- INSTRUCTIONS FOR THE TASK
Copy each of the records exactly.

- MATERIAL FOR THIS EXERCISE
* * * * * * *

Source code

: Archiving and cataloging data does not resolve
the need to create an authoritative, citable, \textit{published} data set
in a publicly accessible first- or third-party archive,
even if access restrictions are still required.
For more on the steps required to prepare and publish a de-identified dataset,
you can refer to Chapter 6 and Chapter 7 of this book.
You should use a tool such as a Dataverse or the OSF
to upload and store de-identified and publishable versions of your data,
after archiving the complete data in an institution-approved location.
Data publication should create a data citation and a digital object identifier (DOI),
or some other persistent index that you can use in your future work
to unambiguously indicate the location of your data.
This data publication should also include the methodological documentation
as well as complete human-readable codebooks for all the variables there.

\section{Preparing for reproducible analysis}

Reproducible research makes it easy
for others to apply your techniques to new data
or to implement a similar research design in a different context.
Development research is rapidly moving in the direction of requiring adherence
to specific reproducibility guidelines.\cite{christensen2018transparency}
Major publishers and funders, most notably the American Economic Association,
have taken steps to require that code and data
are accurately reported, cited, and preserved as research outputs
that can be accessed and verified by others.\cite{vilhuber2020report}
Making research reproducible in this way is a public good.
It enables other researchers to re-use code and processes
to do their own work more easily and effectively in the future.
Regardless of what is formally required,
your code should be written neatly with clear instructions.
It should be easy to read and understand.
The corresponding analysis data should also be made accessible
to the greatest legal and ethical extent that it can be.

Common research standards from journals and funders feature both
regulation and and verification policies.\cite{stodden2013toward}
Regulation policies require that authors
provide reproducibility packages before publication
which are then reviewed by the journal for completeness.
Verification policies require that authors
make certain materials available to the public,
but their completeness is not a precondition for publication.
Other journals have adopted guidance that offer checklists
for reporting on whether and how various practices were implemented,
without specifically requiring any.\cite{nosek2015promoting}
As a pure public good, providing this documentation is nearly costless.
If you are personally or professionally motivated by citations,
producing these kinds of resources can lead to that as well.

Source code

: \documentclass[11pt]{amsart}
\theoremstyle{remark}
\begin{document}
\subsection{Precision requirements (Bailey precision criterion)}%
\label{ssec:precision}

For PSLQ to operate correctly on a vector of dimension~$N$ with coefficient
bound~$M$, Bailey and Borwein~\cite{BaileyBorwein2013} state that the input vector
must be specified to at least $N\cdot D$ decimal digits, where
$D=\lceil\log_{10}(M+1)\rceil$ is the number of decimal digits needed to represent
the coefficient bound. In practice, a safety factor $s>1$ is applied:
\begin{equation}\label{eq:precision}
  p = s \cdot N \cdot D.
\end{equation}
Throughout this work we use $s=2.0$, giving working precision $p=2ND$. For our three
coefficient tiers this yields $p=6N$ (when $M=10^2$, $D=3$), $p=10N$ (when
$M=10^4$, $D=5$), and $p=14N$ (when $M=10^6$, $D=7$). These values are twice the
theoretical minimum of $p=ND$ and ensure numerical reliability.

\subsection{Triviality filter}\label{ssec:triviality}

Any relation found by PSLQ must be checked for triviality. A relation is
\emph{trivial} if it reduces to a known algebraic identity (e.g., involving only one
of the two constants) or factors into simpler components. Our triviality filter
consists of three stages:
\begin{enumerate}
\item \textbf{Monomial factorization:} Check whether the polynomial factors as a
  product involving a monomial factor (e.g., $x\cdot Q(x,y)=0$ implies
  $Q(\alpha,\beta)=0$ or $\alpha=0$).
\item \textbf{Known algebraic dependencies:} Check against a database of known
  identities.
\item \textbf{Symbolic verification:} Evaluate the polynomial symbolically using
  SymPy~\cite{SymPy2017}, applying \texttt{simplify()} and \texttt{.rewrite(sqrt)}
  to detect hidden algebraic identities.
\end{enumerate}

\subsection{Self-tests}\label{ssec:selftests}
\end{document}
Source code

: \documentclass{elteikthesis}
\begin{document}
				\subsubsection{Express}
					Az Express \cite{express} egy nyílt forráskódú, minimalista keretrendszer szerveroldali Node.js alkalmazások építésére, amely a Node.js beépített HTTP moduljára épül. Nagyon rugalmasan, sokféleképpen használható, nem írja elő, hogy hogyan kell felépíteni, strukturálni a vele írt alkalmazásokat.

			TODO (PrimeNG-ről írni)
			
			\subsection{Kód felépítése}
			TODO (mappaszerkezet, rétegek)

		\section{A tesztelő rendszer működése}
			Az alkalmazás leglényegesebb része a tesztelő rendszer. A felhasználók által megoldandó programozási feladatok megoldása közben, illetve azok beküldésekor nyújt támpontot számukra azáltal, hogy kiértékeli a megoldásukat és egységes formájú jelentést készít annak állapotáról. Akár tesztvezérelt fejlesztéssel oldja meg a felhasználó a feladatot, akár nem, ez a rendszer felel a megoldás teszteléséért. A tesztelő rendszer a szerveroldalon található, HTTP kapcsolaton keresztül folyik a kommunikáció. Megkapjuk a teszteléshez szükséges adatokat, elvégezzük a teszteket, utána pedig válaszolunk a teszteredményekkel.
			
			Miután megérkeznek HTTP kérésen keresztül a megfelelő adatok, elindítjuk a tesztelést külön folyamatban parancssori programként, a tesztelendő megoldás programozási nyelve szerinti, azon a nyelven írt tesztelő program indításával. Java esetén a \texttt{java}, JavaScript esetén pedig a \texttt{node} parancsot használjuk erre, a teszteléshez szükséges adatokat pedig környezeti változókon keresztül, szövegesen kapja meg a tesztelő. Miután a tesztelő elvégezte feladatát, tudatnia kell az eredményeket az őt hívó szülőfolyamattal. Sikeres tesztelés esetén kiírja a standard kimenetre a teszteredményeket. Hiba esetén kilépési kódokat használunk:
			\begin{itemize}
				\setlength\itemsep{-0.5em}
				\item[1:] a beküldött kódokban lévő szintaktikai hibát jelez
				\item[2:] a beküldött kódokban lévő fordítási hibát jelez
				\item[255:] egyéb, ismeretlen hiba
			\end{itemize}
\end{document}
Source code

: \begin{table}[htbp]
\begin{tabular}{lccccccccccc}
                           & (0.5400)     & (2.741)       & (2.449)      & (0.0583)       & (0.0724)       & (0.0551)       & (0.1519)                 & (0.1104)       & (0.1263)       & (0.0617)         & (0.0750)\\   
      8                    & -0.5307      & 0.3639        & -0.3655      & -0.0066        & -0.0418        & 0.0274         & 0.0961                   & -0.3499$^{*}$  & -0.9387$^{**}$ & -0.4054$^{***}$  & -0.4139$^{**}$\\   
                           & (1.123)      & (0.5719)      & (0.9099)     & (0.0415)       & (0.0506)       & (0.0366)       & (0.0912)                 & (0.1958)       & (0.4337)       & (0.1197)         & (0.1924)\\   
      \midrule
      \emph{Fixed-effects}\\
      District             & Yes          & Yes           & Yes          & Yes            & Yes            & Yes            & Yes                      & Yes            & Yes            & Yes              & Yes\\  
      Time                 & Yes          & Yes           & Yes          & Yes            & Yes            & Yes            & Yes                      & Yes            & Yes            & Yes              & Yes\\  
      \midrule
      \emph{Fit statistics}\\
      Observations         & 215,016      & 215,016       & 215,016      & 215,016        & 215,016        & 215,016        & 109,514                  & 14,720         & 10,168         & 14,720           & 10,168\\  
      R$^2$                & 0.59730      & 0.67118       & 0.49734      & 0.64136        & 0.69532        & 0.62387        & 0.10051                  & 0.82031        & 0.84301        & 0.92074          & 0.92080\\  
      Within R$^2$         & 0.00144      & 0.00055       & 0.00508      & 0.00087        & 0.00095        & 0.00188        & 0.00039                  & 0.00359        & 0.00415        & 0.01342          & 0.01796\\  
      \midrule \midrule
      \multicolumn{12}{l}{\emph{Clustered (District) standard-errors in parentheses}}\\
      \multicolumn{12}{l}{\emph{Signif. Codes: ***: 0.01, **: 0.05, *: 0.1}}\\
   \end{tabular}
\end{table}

* * * * * * *

- TASK RESULT
Source code

: Archiving and cataloging data does not resolve
the need to create an authoritative, citable, \textit{published} data set
in a publicly accessible first- or third-party archive,
even if access restrictions are still required.
For more on the steps required to prepare and publish a de-identified dataset,
you can refer to Chapter 6 and Chapter 7 of this book.
You should use a tool such as a Dataverse or the OSF
to upload and store de-identified and publishable versions of your data,
after archiving the complete data in an institution-approved location.
Data publication should create a data citation and a digital object identifier (DOI),
or some other persistent index that you can use in your future work
to unambiguously indicate the location of your data.
This data publication should also include the methodological documentation
as well as complete human-readable codebooks for all the variables there.

\section{Preparing for reproducible analysis}

Reproducible research makes it easy
for others to apply your techniques to new data
or to implement a similar research design in a different context.
Development research is rapidly moving in the direction of requiring adherence
to specific reproducibility guidelines.\cite{christensen2018transparency}
Major publishers and funders, most notably the American Economic Association,
have taken steps to require that code and data
are accurately reported, cited, and preserved as research outputs
that can be accessed and verified by others.\cite{vilhuber2020report}
Making research reproducible in this way is a public good.
It enables other researchers to re-use code and processes
to do their own work more easily and effectively in the future.
Regardless of what is formally required,
your code should be written neatly with clear instructions.
It should be easy to read and understand.
The corresponding analysis data should also be made accessible
to the greatest legal and ethical extent that it can be.

Common research standards from journals and funders feature both
regulation and and verification policies.\cite{stodden2013toward}
Regulation policies require that authors
provide reproducibility packages before publication
which are then reviewed by the journal for completeness.
Verification policies require that authors
make certain materials available to the public,
but their completeness is not a precondition for publication.
Other journals have adopted guidance that offer checklists
for reporting on whether and how various practices were implemented,
without specifically requiring any.\cite{nosek2015promoting}
As a pure public good, providing this documentation is nearly costless.
If you are personally or professionally motivated by citations,
producing these kinds of resources can lead to that as well.

Source code

: \documentclass[11pt]{amsart}
\theoremstyle{remark}
\begin{document}
\subsection{Precision requirements (Bailey precision criterion)}%
\label{ssec:precision}

For PSLQ to operate correctly on a vector of dimension~$N$ with coefficient
bound~$M$, Bailey and Borwein~\cite{BaileyBorwein2013} state that the input vector
must be specified to at least $N\cdot D$ decimal digits, where
$D=\lceil\log_{10}(M+1)\rceil$ is the number of decimal digits needed to represent
the coefficient bound. In practice, a safety factor $s>1$ is applied:
\begin{equation}\label{eq:precision}
  p = s \cdot N \cdot D.
\end{equation}
Throughout this work we use $s=2.0$, giving working precision $p=2ND$. For our three
coefficient tiers this yields $p=6N$ (when $M=10^2$, $D=3$), $p=10N$ (when
$M=10^4$, $D=5$), and $p=14N$ (when $M=10^6$, $D=7$). These values are twice the
theoretical minimum of $p=ND$ and ensure numerical reliability.

\subsection{Triviality filter}\label{ssec:triviality}

Any relation found by PSLQ must be checked for triviality. A relation is
\emph{trivial} if it reduces to a known algebraic identity (e.g., involving only one
of the two constants) or factors into simpler components. Our triviality filter
consists of three stages:
\begin{enumerate}
\item \textbf{Monomial factorization:} Check whether the polynomial factors as a
  product involving a monomial factor (e.g., $x\cdot Q(x,y)=0$ implies
  $Q(\alpha,\beta)=0$ or $\alpha=0$).
\item \textbf{Known algebraic dependencies:} Check against a database of known
  identities.
\item \textbf{Symbolic verification:} Evaluate the polynomial symbolically using
  SymPy~\cite{SymPy2017}, applying \texttt{simplify()} and \texttt{.rewrite(sqrt)}
  to detect hidden algebraic identities.
\end{enumerate}

\subsection{Self-tests}\label{ssec:selftests}
\end{document}
Source code

: \documentclass{elteikthesis}
\begin{document}
				\subsubsection{Express}
					Az Express \cite{express} egy nyílt forráskódú, minimalista keretrendszer szerveroldali Node.js alkalmazások építésére, amely a Node.js beépített HTTP moduljára épül. Nagyon rugalmasan, sokféleképpen használható, nem írja elő, hogy hogyan kell felépíteni, strukturálni a vele írt alkalmazásokat.

			TODO (PrimeNG-ről írni)
			
			\subsection{Kód felépítése}
			TODO (mappaszerkezet, rétegek)

		\section{A tesztelő rendszer működése}
			Az alkalmazás leglényegesebb része a tesztelő rendszer. A felhasználók által megoldandó programozási feladatok megoldása közben, illetve azok beküldésekor nyújt támpontot számukra azáltal, hogy kiértékeli a megoldásukat és egységes formájú jelentést készít annak állapotáról. Akár tesztvezérelt fejlesztéssel oldja meg a felhasználó a feladatot, akár nem, ez a rendszer felel a megoldás teszteléséért. A tesztelő rendszer a szerveroldalon található, HTTP kapcsolaton keresztül folyik a kommunikáció. Megkapjuk a teszteléshez szükséges adatokat, elvégezzük a teszteket, utána pedig válaszolunk a teszteredményekkel.
			
			Miután megérkeznek HTTP kérésen keresztül a megfelelő adatok, elindítjuk a tesztelést külön folyamatban parancssori programként, a tesztelendő megoldás programozási nyelve szerinti, azon a nyelven írt tesztelő program indításával. Java esetén a \texttt{java}, JavaScript esetén pedig a \texttt{node} parancsot használjuk erre, a teszteléshez szükséges adatokat pedig környezeti változókon keresztül, szövegesen kapja meg a tesztelő. Miután a tesztelő elvégezte feladatát, tudatnia kell az eredményeket az őt hívó szülőfolyamattal. Sikeres tesztelés esetén kiírja a standard kimenetre a teszteredményeket. Hiba esetén kilépési kódokat használunk:
			\begin{itemize}
				\setlength\itemsep{-0.5em}
				\item[1:] a beküldött kódokban lévő szintaktikai hibát jelez
				\item[2:] a beküldött kódokban lévő fordítási hibát jelez
				\item[255:] egyéb, ismeretlen hiba
			\end{itemize}
\end{document}
Source code

: \begin{table}[htbp]
\begin{tabular}{lccccccccccc}
                           & (0.5400)     & (2.741)       & (2.449)      & (0.0583)       & (0.0724)       & (0.0551)       & (0.1519)                 & (0.1104)       & (0.1263)       & (0.0617)         & (0.0750)\\   
      8                    & -0.5307      & 0.3639        & -0.3655      & -0.0066        & -0.0418        & 0.0274         & 0.0961                   & -0.3499$^{*}$  & -0.9387$^{**}$ & -0.4054$^{***}$  & -0.4139$^{**}$\\   
                           & (1.123)      & (0.5719)      & (0.9099)     & (0.0415)       & (0.0506)       & (0.0366)       & (0.0912)                 & (0.1958)       & (0.4337)       & (0.1197)         & (0.1924)\\   
      \midrule
      \emph{Fixed-effects}\\
      District             & Yes          & Yes           & Yes          & Yes            & Yes            & Yes            & Yes                      & Yes            & Yes            & Yes              & Yes\\  
      Time                 & Yes          & Yes           & Yes          & Yes            & Yes            & Yes            & Yes                      & Yes            & Yes            & Yes              & Yes\\  
      \midrule
      \emph{Fit statistics}\\
      Observations         & 215,016      & 215,016       & 215,016      & 215,016        & 215,016        & 215,016        & 109,514                  & 14,720         & 10,168         & 14,720           & 10,168\\  
      R$^2$                & 0.59730      & 0.67118       & 0.49734      & 0.64136        & 0.69532        & 0.62387        & 0.10051                  & 0.82031        & 0.84301        & 0.92074          & 0.92080\\  
      Within R$^2$         & 0.00144      & 0.00055       & 0.00508      & 0.00087        & 0.00095        & 0.00188        & 0.00039                  & 0.00359        & 0.00415        & 0.01342          & 0.01796\\  
      \midrule \midrule
      \multicolumn{12}{l}{\emph{Clustered (District) standard-errors in parentheses}}\\
      \multicolumn{12}{l}{\emph{Signif. Codes: ***: 0.01, **: 0.05, *: 0.1}}\\
   \end{tabular}
\end{table}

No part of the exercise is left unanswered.